▸ **Work task**:
Pictures should be left out while the data beneath this task is written out word for word.

▸ **Record set**:
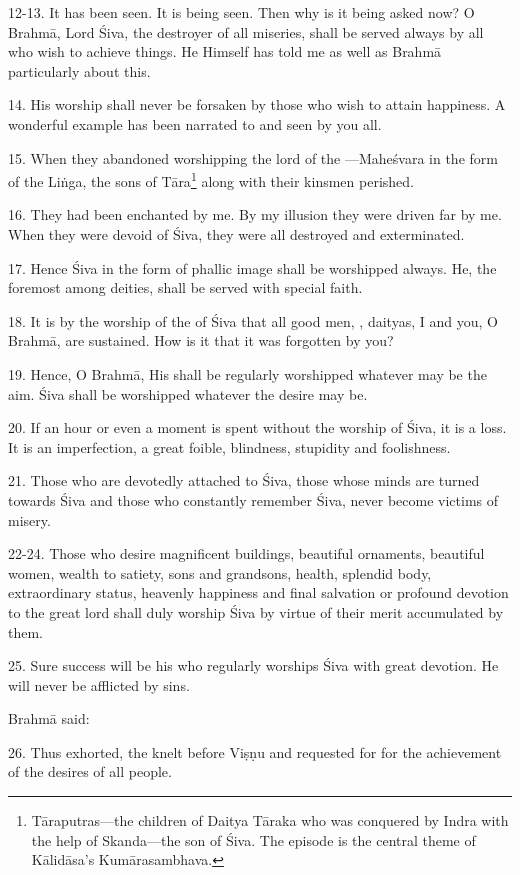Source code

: 12-13. It has been seen. It is being seen. Then why is it being asked now?
O Brahmā, Lord Śiva, the destroyer of all miseries, shall be served always by
all who wish to achieve things. He Himself has told me as well as Brahmā
particularly about this.

14. His worship shall never be forsaken by those who wish to attain happiness.
A wonderful example has been narrated to and seen by you all.

15. When they abandoned worshipping the lord of the —Maheśvara in
the form of the Liṅga, the sons of Tāra\footnote{Tāraputras—the children of
Daitya Tāraka who was conquered by Indra with the help of Skanda—the son of Śiva.
The episode is the central theme of Kālidāsa’s Kumārasambhava.} along with their
kinsmen perished.

16. They had been enchanted by me. By my illusion they were driven far by me.
When they were devoid of Śiva, they were all destroyed and exterminated.

17. Hence Śiva in the form of phallic image shall be worshipped always. He,
the foremost among deities, shall be served with special faith.

18. It is by the worship of the  of Śiva that all good men, ,
daityas, I and you, O Brahmā, are sustained. How is it that it was forgotten
by you?

19. Hence, O Brahmā, His  shall be regularly worshipped whatever may
be the aim. Śiva shall be worshipped whatever the desire may be.

20. If an hour or even a moment is spent without the worship of Śiva, it is
a loss. It is an imperfection, a great foible, blindness, stupidity and
foolishness.

21. Those who are devotedly attached to Śiva, those whose minds are turned
towards Śiva and those who constantly remember Śiva, never become victims
of misery.

22-24. Those who desire magnificent buildings, beautiful ornaments, beautiful
women, wealth to satiety, sons and grandsons, health, splendid body,
extraordinary status, heavenly happiness and final salvation or profound
devotion to the great lord shall duly worship Śiva by virtue of their merit
accumulated by them.

25. Sure success will be his who regularly worships Śiva  with great
devotion. He will never be afflicted by sins.

Brahmā said:

26. Thus exhorted, the  knelt before Viṣṇu and requested for
 for the achievement of the desires of all people.

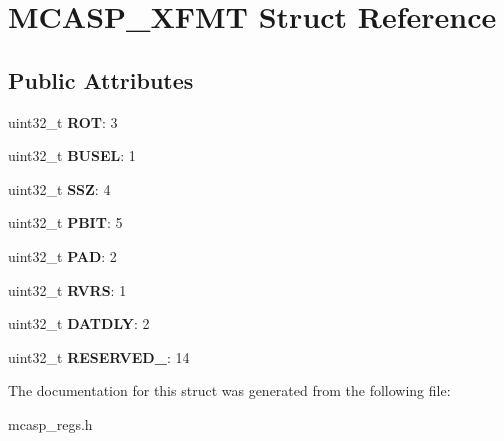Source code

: \hypertarget{structMCASP__XFMT}{\section{M\-C\-A\-S\-P\-\_\-\-X\-F\-M\-T Struct Reference}
\label{structMCASP__XFMT}
}
\subsection*{Public Attributes}
\begin{DoxyCompactItemize}
\item 
\hypertarget{structMCASP__XFMT_a92fc5f568987a1bdac963d0e79e3dd3c}{uint32\-\_\-t {\bfseries R\-O\-T}\-: 3}\label{structMCASP__XFMT_a92fc5f568987a1bdac963d0e79e3dd3c}

\item 
\hypertarget{structMCASP__XFMT_a9dc423e16466d9e7b04c43616d775d7b}{uint32\-\_\-t {\bfseries B\-U\-S\-E\-L}\-: 1}\label{structMCASP__XFMT_a9dc423e16466d9e7b04c43616d775d7b}

\item 
\hypertarget{structMCASP__XFMT_a907f5d7703755427eb2338d8c181d300}{uint32\-\_\-t {\bfseries S\-S\-Z}\-: 4}\label{structMCASP__XFMT_a907f5d7703755427eb2338d8c181d300}

\item 
\hypertarget{structMCASP__XFMT_a534c010aff9469181ba28b1cd17dbe4d}{uint32\-\_\-t {\bfseries P\-B\-I\-T}\-: 5}\label{structMCASP__XFMT_a534c010aff9469181ba28b1cd17dbe4d}

\item 
\hypertarget{structMCASP__XFMT_ad7c5b6a6e352bcc8502e58bc1f4450ba}{uint32\-\_\-t {\bfseries P\-A\-D}\-: 2}\label{structMCASP__XFMT_ad7c5b6a6e352bcc8502e58bc1f4450ba}

\item 
\hypertarget{structMCASP__XFMT_acc2fea28fd11046cf4f7066ac7b1bcd4}{uint32\-\_\-t {\bfseries R\-V\-R\-S}\-: 1}\label{structMCASP__XFMT_acc2fea28fd11046cf4f7066ac7b1bcd4}

\item 
\hypertarget{structMCASP__XFMT_a937a95f831ed42b7a7b2f0df7bb198bd}{uint32\-\_\-t {\bfseries D\-A\-T\-D\-L\-Y}\-: 2}\label{structMCASP__XFMT_a937a95f831ed42b7a7b2f0df7bb198bd}

\item 
\hypertarget{structMCASP__XFMT_a67a975b17b7b348cb901ad25269d777a}{uint32\-\_\-t {\bfseries R\-E\-S\-E\-R\-V\-E\-D\-\_}\-: 14}\label{structMCASP__XFMT_a67a975b17b7b348cb901ad25269d777a}

\end{DoxyCompactItemize}


The documentation for this struct was generated from the following file\-:\begin{DoxyCompactItemize}
\item 
mcasp\-\_\-regs.\-h\end{DoxyCompactItemize}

▸ **Result**:
Source code

: 12-13. It has been seen. It is being seen. Then why is it being asked now?
O Brahmā, Lord Śiva, the destroyer of all miseries, shall be served always by
all who wish to achieve things. He Himself has told me as well as Brahmā
particularly about this.

14. His worship shall never be forsaken by those who wish to attain happiness.
A wonderful example has been narrated to and seen by you all.

15. When they abandoned worshipping the lord of the —Maheśvara in
the form of the Liṅga, the sons of Tāra\footnote{Tāraputras—the children of
Daitya Tāraka who was conquered by Indra with the help of Skanda—the son of Śiva.
The episode is the central theme of Kālidāsa’s Kumārasambhava.} along with their
kinsmen perished.

16. They had been enchanted by me. By my illusion they were driven far by me.
When they were devoid of Śiva, they were all destroyed and exterminated.

17. Hence Śiva in the form of phallic image shall be worshipped always. He,
the foremost among deities, shall be served with special faith.

18. It is by the worship of the  of Śiva that all good men, ,
daityas, I and you, O Brahmā, are sustained. How is it that it was forgotten
by you?

19. Hence, O Brahmā, His  shall be regularly worshipped whatever may
be the aim. Śiva shall be worshipped whatever the desire may be.

20. If an hour or even a moment is spent without the worship of Śiva, it is
a loss. It is an imperfection, a great foible, blindness, stupidity and
foolishness.

21. Those who are devotedly attached to Śiva, those whose minds are turned
towards Śiva and those who constantly remember Śiva, never become victims
of misery.

22-24. Those who desire magnificent buildings, beautiful ornaments, beautiful
women, wealth to satiety, sons and grandsons, health, splendid body,
extraordinary status, heavenly happiness and final salvation or profound
devotion to the great lord shall duly worship Śiva by virtue of their merit
accumulated by them.

25. Sure success will be his who regularly worships Śiva  with great
devotion. He will never be afflicted by sins.

Brahmā said:

26. Thus exhorted, the  knelt before Viṣṇu and requested for
 for the achievement of the desires of all people.

Source code

: \hypertarget{structMCASP__XFMT}{\section{M\-C\-A\-S\-P\-\_\-\-X\-F\-M\-T Struct Reference}
\label{structMCASP__XFMT}
}
\subsection*{Public Attributes}
\begin{DoxyCompactItemize}
\item 
\hypertarget{structMCASP__XFMT_a92fc5f568987a1bdac963d0e79e3dd3c}{uint32\-\_\-t {\bfseries R\-O\-T}\-: 3}\label{structMCASP__XFMT_a92fc5f568987a1bdac963d0e79e3dd3c}

\item 
\hypertarget{structMCASP__XFMT_a9dc423e16466d9e7b04c43616d775d7b}{uint32\-\_\-t {\bfseries B\-U\-S\-E\-L}\-: 1}\label{structMCASP__XFMT_a9dc423e16466d9e7b04c43616d775d7b}

\item 
\hypertarget{structMCASP__XFMT_a907f5d7703755427eb2338d8c181d300}{uint32\-\_\-t {\bfseries S\-S\-Z}\-: 4}\label{structMCASP__XFMT_a907f5d7703755427eb2338d8c181d300}

\item 
\hypertarget{structMCASP__XFMT_a534c010aff9469181ba28b1cd17dbe4d}{uint32\-\_\-t {\bfseries P\-B\-I\-T}\-: 5}\label{structMCASP__XFMT_a534c010aff9469181ba28b1cd17dbe4d}

\item 
\hypertarget{structMCASP__XFMT_ad7c5b6a6e352bcc8502e58bc1f4450ba}{uint32\-\_\-t {\bfseries P\-A\-D}\-: 2}\label{structMCASP__XFMT_ad7c5b6a6e352bcc8502e58bc1f4450ba}

\item 
\hypertarget{structMCASP__XFMT_acc2fea28fd11046cf4f7066ac7b1bcd4}{uint32\-\_\-t {\bfseries R\-V\-R\-S}\-: 1}\label{structMCASP__XFMT_acc2fea28fd11046cf4f7066ac7b1bcd4}

\item 
\hypertarget{structMCASP__XFMT_a937a95f831ed42b7a7b2f0df7bb198bd}{uint32\-\_\-t {\bfseries D\-A\-T\-D\-L\-Y}\-: 2}\label{structMCASP__XFMT_a937a95f831ed42b7a7b2f0df7bb198bd}

\item 
\hypertarget{structMCASP__XFMT_a67a975b17b7b348cb901ad25269d777a}{uint32\-\_\-t {\bfseries R\-E\-S\-E\-R\-V\-E\-D\-\_}\-: 14}\label{structMCASP__XFMT_a67a975b17b7b348cb901ad25269d777a}

\end{DoxyCompactItemize}


The documentation for this struct was generated from the following file\-:\begin{DoxyCompactItemize}
\item 
mcasp\-\_\-regs.\-h\end{DoxyCompactItemize}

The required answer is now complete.